In 2018, the Treasury curve will resemble another expanse in the U.S. where workers toil for yield: the farmlands of the Great Plains.
Morgan Stanley is instructing investors to prepare for a "completely flat" U.S. yield curve in the third quarter, a more extreme take on T. Rowe Price Group’s assessment that the spread between two and 10-year Treasuries will zero out next year.
The 30-year yield will hit a record low of 2 percent in the fourth quarter, according to Morgan Stanley, which is below the lowest levels seen in the global financial crisis, "the euro-zone crisis or the height of enthusiasm for ‘secular stagnation,’" writes chief cross-asset strategist Andrew Sheets.
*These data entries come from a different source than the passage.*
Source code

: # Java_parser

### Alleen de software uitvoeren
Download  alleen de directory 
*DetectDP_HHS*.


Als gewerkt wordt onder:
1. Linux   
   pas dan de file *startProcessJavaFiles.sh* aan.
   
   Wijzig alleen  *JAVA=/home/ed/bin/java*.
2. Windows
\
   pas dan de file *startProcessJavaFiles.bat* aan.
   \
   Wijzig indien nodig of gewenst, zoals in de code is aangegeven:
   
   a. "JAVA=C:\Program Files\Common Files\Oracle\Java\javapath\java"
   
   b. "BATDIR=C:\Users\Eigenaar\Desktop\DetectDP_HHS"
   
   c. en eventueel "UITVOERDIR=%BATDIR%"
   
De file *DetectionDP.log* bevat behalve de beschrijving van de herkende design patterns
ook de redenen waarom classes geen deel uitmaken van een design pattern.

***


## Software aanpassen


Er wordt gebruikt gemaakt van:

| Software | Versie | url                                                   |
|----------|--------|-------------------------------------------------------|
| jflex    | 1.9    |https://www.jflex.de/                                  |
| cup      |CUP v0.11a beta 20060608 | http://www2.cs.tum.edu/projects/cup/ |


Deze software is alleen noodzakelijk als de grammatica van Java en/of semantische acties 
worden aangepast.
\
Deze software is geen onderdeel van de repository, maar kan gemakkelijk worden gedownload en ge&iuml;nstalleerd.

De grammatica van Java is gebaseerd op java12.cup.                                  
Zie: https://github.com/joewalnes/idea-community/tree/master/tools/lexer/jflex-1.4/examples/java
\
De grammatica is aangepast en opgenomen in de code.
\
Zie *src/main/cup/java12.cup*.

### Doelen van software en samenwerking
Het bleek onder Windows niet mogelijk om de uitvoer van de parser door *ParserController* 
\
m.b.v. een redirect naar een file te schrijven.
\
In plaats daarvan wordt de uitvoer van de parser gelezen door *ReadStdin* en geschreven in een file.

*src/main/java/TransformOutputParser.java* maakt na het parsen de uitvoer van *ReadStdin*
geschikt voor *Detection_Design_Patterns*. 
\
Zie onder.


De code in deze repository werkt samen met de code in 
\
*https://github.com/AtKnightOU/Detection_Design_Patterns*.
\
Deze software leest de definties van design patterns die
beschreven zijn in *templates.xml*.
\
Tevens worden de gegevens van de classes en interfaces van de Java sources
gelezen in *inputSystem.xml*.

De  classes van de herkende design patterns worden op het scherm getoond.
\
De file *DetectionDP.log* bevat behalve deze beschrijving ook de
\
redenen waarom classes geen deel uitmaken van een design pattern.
Morgan Stanley recommends betting on the continued shrinkage of the spread between two- and 30-year Treasury yields, targeting the gap to narrow to 10 basis points as one of its top trades.
Global head of interest rate strategy Matthew Hornbach believes a continued expansion of central bank balance sheets worldwide will buoy demand for long-term debt as the Federal Reserve lifts interest rates once a quarter, fostering a flatter yield curve. The U.S. central bank’s plans to slowly pare its asset hoard won’t roil bond markets as it’s already been priced in, the strategist said.
"If growth is better than expected, we think short-end rates rise more," he writes. "If growth weakens more, or sooner, we expect strong demand for U.S. duration."
It’s far from Hornbach’s first big call for longer-term debt. In the third quarter of 2016, he predicted the 10-year yield would hit 1 percent in the first quarter of 2017. Ten-year yields never traded within 130 basis points of that level during the first three months of this year, as Donald Trump’s surprise victory in the presidential election spurred speculation that expansive fiscal policy would stoke growth and inflation.
Hornbach’s new forecast, if realized, may roil markets. A flat-to-inverted yield curve is considered a portent of a U.S. recession, and could spark waves of fear for investors across all asset classes. But such worries are ill-founded, Hornbach notes, as the S&P 500 Index peaked well after the previous two instances in which the yield curve completely flattened.
Looking at the different factors that go into Treasury yields -- implied policy rates, inflation compensation, and the term premium -- all roads lead to flattening, Morgan Stanley reckons.
The term premium -- the extra compensation investors demand for taking on longer-dated debt -- usually compresses as tightening cycles progress, an acknowledgment that the withdrawal of monetary stimulus is designed to smooth the business cycle and reduce tail-risk outcomes. But even if the curve doesn’t flatten for that reason, further rate hikes may start to cause traders to deduce that Federal Reserve isn’t on track to tighten much more and may actually ease policy going forward.
"Whether we look at the curve via term premium or via rate expectations, we come to the same conclusion: the yield curve will continue to flatten," said Hornbach.